Dataset entries:
-- Opening Marker --

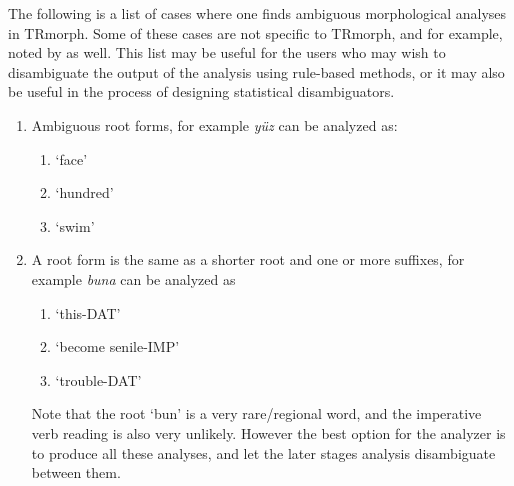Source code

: \documentclass[twocolumn]{article}
\begin{document}
The following is a list of cases where one finds ambiguous
morphological analyses in TRmorph. Some of these cases are not
specific to TRmorph, and for example, noted by \cite{oflazer1997} as
well. This list may be useful for the users who may wish to
disambiguate the output of the analysis using rule-based methods, or
it may also be useful in the process of designing statistical
disambiguators.

\begin{enumerate}
\item Ambiguous root forms, for example \emph{yüz} can be analyzed as:
    \begin{enumerate}
        \item {} `face'
        \item {} `hundred'
        \item {} `swim'
    \end{enumerate}
\item\label{itm:buna} A root form is the same as a shorter root and one or more
suffixes, for example \emph{buna} can be analyzed as
    \begin{enumerate}
        \item {} `this-DAT'
        \item {} `become senile-IMP'
        \item {}   `trouble-DAT'
    \end{enumerate}
Note that the root `bun' is a very rare/regional word, and the imperative
verb reading is also very unlikely. However the best option
for the analyzer is to produce all these analyses, and let the later
stages analysis disambiguate between them.


\end{enumerate}
\end{document}
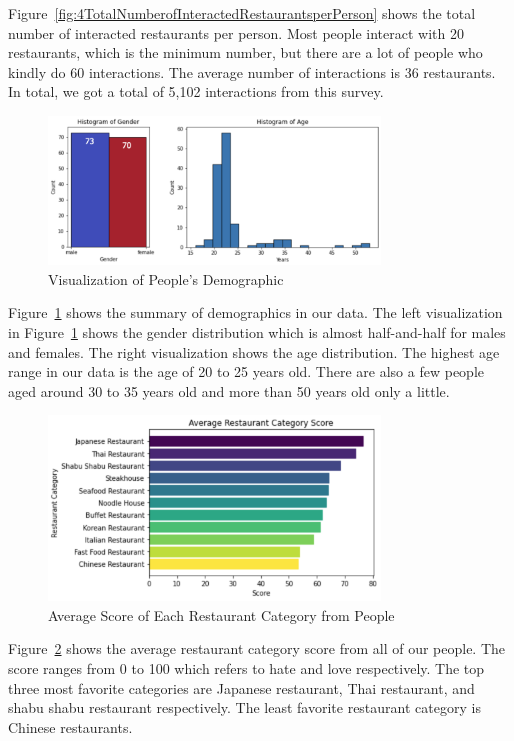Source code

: \documentclass[12pt,oneside,openright,a4paper]{cpe-english-project}
\begin{document}
Figure~\ref{fig:4TotalNumberofInteractedRestaurantsperPerson} shows the total number of interacted restaurants per person. Most people interact with 20 restaurants, which is the minimum number, but there are a lot of people who kindly do 60 interactions. The average number of interactions is 36 restaurants. In total, we got a total of 5,102 interactions from this survey.

\begin{figure}[H]\centering
\includegraphics[width=250pt]{./images/4VisualizationofPeoplesDemographic.png}
\caption{Visualization of People’s Demographic}\label{fig:4VisualizationofPeoplesDemographic}
\end{figure}

Figure~\ref{fig:4VisualizationofPeoplesDemographic} shows the summary of demographics in our data. The left visualization in Figure~\ref{fig:4VisualizationofPeoplesDemographic} shows the gender distribution which is almost half-and-half for males and females. The right visualization shows the age distribution. The highest age range in our data is the age of 20 to 25 years old. There are also a few people aged around 30 to 35 years old and more than 50 years old only a little.

\begin{figure}[H]\centering
\includegraphics[width=250pt]{./images/4AverageScoreofEachRestaurantCategoryfromPeople.png}
\caption{Average Score of Each Restaurant Category from People}\label{fig:4AverageScoreofEachRestaurantCategoryfromPeople}
\end{figure}

Figure~\ref{fig:4AverageScoreofEachRestaurantCategoryfromPeople} shows the average restaurant category score from all of our people. The score ranges from 0 to 100 which refers to hate and love respectively. The top three most favorite categories are Japanese restaurant, Thai restaurant, and shabu shabu restaurant respectively. The least favorite restaurant category is Chinese restaurants.
\end{document}
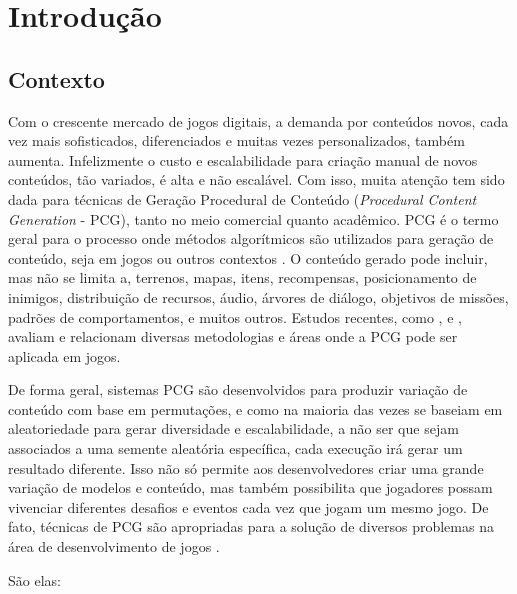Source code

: \chapter{Introdução}
\label{introducao}

\section{Contexto}

Com o crescente mercado de jogos digitais, a demanda por conteúdos novos, cada vez mais sofisticados, diferenciados e muitas vezes personalizados, também aumenta. Infelizmente o custo e escalabilidade para criação manual de novos conteúdos, tão variados, é alta e não escalável. Com isso, muita atenção tem sido dada para técnicas de Geração Procedural de Conteúdo (\emph{Procedural Content Generation} - PCG), tanto no meio comercial quanto acadêmico. PCG é o termo geral para o processo onde métodos algorítmicos são utilizados para geração de conteúdo, seja em jogos ou outros contextos \cite{angelides2014procedural}. O conteúdo gerado pode incluir, mas não se limita a, terrenos, mapas, itens, recompensas, posicionamento de inimigos, distribuição de recursos, áudio, árvores de diálogo, objetivos de missões, padrões de comportamentos, e muitos outros. Estudos recentes, como \cite{hendrikx2013procedural}, \cite{togelius2011search} e \cite{yannakakis2011experience}, avaliam e relacionam diversas metodologias e áreas onde a PCG pode ser aplicada em jogos.

De forma geral, sistemas PCG são desenvolvidos para produzir variação de conteúdo com base em permutações, e como na maioria das vezes se baseiam em aleatoriedade para gerar diversidade e escalabilidade, a não ser que sejam associados a uma semente aleatória específica, cada execução irá gerar um resultado diferente. Isso não só permite aos desenvolvedores criar uma grande variação de modelos e conteúdo, mas também possibilita que jogadores possam vivenciar diferentes desafios e eventos cada vez que jogam um mesmo jogo. De fato, técnicas de PCG são apropriadas para a solução de diversos problemas na área de desenvolvimento de jogos \cite{angelides2014procedural}.

São elas:


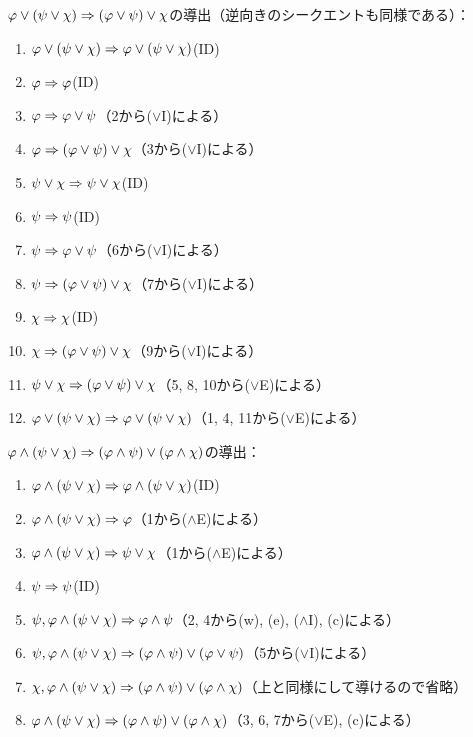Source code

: \(\varphi \lor \paren{\psi \lor \chi} \sequent \paren{\varphi \lor \psi} \lor \chi\)の導出（逆向きのシークエントも同様である）：
\begin{enumerate}
	\item \(\varphi \lor \paren{\psi \lor \chi} \sequent \varphi \lor \paren{\psi \lor \chi}\)\quad (ID)
	\item \(\varphi \Rightarrow \varphi\)\quad (ID)
	\item \(\varphi \Rightarrow \varphi \lor \psi\)\quad （2から(\(\lor\)I)による）
	\item \(\varphi \sequent \paren{\varphi \lor \psi} \lor \chi\)\quad （3から(\(\lor\)I)による）
	\item \(\psi \lor \chi \Rightarrow \psi \lor \chi\)\quad (ID)
	\item \(\psi \Rightarrow \psi\)\quad (ID)
	\item \(\psi \Rightarrow \varphi \lor \psi\)\quad （6から(\(\lor\)I)による）
	\item \(\psi \sequent \paren{\varphi \lor \psi} \lor \chi\)\quad （7から(\(\lor\)I)による）
	\item \(\chi \Rightarrow \chi\)\quad (ID)
	\item \(\chi \sequent \paren{\varphi \lor \psi} \lor \chi\)\quad （9から(\(\lor\)I)による）
	\item \(\psi \lor \chi \sequent \paren{\varphi \lor \psi} \lor \chi\)\quad （5, 8, 10から(\(\lor\)E)による）
	\item \(\varphi \lor \paren{\psi \lor \chi} \sequent \varphi \lor \paren{\psi \lor \chi}\)\quad （1, 4, 11から(\(\lor\)E)による）
\end{enumerate}

\(\varphi \land \paren{\psi \lor \chi} \sequent \paren{\varphi \land \psi} \lor \paren{\varphi \land \chi}\)の導出：
\begin{enumerate}
	\item \(\varphi \land \paren{\psi \lor \chi} \sequent \varphi \land \paren{\psi \lor \chi}\)\quad (ID)
	\item \(\varphi \land \paren{\psi \lor \chi} \sequent \varphi\)\quad （1から(\(\land\)E)による）
	\item \(\varphi \land \paren{\psi \lor \chi} \sequent \psi \lor \chi\)\quad （1から(\(\land\)E)による）
	\item \(\psi \Rightarrow \psi\)\quad (ID)
	\item \(\psi, \varphi \land \paren{\psi \lor \chi} \sequent \varphi \land \psi\)\quad （2, 4から(w), (e), (\(\land\)I), (c)による）
	\item \(\psi, \varphi \land \paren{\psi \lor \chi} \sequent \paren{\varphi \land \psi} \lor \paren{\varphi \lor \psi}\)\quad （5から(\(\lor\)I)による）
	\item \(\chi, \varphi \land \paren{\psi \lor \chi} \sequent \paren{\varphi \land \psi} \lor \paren{\varphi \land \chi}\)\quad （上と同様にして導けるので省略）
	\item \(\varphi \land \paren{\psi \lor \chi} \sequent \paren{\varphi \land \psi} \lor \paren{\varphi \land \chi}\)\quad （3, 6, 7から(\(\lor\)E), (c)による）
\end{enumerate}

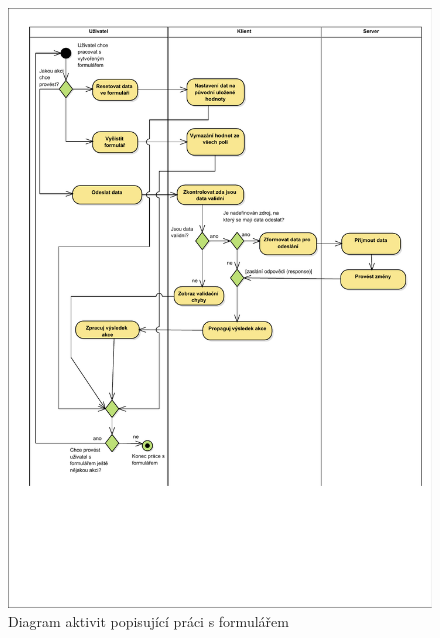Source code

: \begin{figure}
\begin{center}
\includegraphics[width=\textwidth, height=\textheight, keepaspectratio]{figures/formWorkActivityDiagram}
\caption{Diagram aktivit popisující práci s formulářem}
\label{img:formWorkActivityDiagram}
\end{center}
\end{figure}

-- Closing Marker --

> WORK TO BE COMPLETED: A count is needed of the lines in this data that contain "disambiguate"; give the number and no other text.

> REPLY TO THE TASK: 2